That was the one I was specifically looking at for the MDSS_GDSC->MMCX
issue, so it's likely I didn't look elsewhere.

> > > 
> > > Indeed. On sc7180 it's not the first non-zero corner. I suppose
> > > retention for CX isn't actually used when the SoC is awake so your
> > > rpmhpd patch is putting in a vote for something that doesn't do anything
> > > at runtime for CX? I imagine that rpmh only sets the aggregate corner to
> > > retention when the whole SoC is suspended/sleeping, otherwise things
> > > wouldn't go very well. Similarly, min_svs may be VDD minimization?
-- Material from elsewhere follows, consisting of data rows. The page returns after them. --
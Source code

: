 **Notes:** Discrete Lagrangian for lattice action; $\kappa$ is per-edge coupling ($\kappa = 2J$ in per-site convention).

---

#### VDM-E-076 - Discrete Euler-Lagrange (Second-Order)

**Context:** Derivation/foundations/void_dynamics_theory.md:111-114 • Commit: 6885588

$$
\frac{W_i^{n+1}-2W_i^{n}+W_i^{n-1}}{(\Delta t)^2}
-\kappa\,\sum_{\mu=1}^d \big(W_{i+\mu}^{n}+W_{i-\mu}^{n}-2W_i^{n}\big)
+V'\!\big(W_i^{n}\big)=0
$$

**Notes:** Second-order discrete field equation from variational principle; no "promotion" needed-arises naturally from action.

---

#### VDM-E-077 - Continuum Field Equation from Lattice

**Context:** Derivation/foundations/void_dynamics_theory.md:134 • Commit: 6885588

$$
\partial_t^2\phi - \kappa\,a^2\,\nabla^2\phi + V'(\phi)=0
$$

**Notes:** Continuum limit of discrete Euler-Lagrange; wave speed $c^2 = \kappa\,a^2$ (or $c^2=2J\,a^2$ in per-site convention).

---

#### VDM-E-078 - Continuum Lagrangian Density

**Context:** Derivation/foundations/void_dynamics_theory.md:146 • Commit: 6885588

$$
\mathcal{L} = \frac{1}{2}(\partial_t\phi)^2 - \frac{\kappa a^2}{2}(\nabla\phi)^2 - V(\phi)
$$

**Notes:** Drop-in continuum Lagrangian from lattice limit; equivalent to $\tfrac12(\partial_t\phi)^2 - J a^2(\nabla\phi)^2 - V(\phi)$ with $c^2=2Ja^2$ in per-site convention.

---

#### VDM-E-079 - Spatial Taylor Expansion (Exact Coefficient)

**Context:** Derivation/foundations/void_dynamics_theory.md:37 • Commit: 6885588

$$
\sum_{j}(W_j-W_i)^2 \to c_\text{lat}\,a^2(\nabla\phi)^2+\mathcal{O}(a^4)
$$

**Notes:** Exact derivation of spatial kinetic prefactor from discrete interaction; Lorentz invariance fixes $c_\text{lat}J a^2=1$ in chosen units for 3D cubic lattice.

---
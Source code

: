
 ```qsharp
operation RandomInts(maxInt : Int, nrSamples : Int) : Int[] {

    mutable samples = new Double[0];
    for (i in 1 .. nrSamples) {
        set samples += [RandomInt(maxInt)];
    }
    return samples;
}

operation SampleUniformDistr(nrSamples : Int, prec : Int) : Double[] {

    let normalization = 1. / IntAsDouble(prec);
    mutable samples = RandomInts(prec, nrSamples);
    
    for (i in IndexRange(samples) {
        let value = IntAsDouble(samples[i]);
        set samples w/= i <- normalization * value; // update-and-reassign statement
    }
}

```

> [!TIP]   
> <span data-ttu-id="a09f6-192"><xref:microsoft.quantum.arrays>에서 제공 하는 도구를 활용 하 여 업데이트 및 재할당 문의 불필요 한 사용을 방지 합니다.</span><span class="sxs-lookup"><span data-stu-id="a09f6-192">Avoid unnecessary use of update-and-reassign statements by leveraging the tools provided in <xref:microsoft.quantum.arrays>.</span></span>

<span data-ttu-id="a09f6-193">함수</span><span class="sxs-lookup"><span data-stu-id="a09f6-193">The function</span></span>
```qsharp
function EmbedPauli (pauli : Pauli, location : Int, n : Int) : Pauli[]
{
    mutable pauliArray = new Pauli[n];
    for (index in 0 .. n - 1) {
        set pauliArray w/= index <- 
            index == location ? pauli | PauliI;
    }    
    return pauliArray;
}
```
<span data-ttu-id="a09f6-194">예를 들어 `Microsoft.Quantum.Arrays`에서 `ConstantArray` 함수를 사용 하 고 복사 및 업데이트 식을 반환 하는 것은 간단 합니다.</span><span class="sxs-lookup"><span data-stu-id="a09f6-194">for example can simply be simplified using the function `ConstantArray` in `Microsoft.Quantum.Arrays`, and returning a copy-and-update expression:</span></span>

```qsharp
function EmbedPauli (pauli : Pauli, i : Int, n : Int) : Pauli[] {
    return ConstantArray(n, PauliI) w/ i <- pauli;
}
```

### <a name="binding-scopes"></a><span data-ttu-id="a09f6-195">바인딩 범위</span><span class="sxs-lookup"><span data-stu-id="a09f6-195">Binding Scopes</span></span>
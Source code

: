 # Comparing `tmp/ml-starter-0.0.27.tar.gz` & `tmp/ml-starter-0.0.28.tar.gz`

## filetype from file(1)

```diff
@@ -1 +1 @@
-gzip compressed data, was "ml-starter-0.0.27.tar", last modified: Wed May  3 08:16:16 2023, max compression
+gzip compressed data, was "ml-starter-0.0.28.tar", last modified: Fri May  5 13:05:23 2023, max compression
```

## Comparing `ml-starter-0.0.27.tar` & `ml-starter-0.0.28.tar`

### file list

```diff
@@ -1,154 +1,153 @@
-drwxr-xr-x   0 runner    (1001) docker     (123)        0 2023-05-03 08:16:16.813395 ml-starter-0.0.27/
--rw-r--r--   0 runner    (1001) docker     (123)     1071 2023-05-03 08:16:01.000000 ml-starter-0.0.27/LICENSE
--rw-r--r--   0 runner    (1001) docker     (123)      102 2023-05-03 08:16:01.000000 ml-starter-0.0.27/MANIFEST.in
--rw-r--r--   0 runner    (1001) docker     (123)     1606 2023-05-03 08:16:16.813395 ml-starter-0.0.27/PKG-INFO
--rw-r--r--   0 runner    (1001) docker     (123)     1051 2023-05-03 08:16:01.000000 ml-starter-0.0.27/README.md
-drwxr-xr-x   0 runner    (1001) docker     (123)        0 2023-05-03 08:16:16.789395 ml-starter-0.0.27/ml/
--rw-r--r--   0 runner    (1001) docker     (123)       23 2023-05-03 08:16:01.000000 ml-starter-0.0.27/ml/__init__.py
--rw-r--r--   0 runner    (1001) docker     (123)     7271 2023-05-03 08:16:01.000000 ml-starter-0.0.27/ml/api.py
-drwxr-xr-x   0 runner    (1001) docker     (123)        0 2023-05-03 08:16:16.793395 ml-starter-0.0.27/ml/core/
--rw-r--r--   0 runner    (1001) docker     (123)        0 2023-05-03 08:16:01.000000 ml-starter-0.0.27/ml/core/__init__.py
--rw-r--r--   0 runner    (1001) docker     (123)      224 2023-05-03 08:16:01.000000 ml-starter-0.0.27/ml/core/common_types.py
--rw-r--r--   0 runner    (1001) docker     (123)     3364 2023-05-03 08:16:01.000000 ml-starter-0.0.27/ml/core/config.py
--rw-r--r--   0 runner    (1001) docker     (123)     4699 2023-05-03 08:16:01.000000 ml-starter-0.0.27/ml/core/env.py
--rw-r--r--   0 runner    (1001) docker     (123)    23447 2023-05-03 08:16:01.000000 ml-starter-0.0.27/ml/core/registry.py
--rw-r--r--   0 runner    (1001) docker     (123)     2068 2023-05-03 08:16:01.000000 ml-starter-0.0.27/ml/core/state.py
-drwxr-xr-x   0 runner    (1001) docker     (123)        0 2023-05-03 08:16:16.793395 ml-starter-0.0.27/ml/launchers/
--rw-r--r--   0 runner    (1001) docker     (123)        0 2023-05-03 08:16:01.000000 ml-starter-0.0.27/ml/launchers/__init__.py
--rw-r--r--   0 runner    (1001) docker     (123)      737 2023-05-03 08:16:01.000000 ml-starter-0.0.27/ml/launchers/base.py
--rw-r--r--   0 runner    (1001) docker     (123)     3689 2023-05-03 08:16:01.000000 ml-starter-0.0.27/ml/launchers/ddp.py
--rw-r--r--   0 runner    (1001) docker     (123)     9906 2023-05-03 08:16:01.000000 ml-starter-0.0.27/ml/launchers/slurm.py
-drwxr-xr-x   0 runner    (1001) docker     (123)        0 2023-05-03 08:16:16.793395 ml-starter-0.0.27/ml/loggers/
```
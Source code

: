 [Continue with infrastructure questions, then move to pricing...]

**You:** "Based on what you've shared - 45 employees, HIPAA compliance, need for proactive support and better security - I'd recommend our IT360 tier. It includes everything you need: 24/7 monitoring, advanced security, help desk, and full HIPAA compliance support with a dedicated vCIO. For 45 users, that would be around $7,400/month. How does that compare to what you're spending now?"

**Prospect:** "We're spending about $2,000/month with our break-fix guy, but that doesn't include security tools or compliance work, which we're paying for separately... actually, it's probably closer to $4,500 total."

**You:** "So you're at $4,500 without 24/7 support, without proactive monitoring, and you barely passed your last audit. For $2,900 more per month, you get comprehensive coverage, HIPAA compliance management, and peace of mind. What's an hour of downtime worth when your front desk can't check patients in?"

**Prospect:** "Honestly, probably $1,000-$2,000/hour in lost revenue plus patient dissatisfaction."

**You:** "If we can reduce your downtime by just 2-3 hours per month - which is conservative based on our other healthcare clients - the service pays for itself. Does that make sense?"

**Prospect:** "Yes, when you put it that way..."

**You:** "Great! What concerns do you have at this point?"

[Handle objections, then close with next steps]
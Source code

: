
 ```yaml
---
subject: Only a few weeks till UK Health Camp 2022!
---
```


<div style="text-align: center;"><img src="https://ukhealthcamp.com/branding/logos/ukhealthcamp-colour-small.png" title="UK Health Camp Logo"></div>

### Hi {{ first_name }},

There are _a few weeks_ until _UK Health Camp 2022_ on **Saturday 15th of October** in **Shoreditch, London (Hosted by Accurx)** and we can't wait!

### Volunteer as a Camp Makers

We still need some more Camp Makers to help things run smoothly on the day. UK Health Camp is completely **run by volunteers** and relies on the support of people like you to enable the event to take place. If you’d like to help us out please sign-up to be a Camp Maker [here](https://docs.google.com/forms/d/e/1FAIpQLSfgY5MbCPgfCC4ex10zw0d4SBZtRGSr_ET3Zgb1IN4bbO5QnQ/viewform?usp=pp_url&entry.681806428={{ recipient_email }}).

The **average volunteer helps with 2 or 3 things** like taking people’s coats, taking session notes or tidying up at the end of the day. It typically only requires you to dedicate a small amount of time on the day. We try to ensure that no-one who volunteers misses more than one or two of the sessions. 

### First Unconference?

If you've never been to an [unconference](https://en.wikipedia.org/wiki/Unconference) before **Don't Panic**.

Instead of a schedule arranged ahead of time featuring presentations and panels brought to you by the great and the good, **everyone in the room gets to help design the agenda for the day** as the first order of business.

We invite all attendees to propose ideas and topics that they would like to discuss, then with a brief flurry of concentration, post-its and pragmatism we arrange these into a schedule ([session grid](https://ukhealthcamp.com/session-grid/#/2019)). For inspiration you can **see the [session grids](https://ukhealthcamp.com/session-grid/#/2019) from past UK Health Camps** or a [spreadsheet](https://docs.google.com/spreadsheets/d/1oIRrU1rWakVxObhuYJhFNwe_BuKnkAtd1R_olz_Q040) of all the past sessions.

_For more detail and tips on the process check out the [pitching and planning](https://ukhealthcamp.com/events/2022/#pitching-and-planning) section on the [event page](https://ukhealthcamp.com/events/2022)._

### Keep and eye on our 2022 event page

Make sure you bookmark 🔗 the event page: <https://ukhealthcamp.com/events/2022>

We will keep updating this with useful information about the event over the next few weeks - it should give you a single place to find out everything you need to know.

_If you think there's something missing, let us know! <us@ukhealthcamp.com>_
If
> > > so, those first two states are basically states that shouldn't be used
> > > at runtime, almost like sleep states.
> > > 
> > 
> > But if that's the case, I don't think it's appropriate for the "enabled
> > state" of the domain to use any of those corners.
> 
> I rechecked the downstream kernels where all this voting happens from within
> the clock drivers, and I do see votes to min_svs for some clocks, but Stephen is
> right that RET is not something that's voted on while in active state.
> 
> But always going with something just above the ret level while active will also
> not work for all devices, for instance for i2c on 7180, it needs a cx vote of
> low svs while the rail (cx) does support something lower than that which is min svs.
> (why can't it just work with min svs?, I don't know, these values and recommendations
> come in from the voltage plans published by HW teams for every SoC and we just end up
> using them in SW, perhaps something to dig further and understand which I will try and
> do but these are the values in voltage plans and downstream kernels which work for now)
> 

So to some degree this invalidates my argumentation about the
enabled_corner in rpmhpd, given that "enabled" means a different corner
for each rail - not just the one with lowest non-zero value.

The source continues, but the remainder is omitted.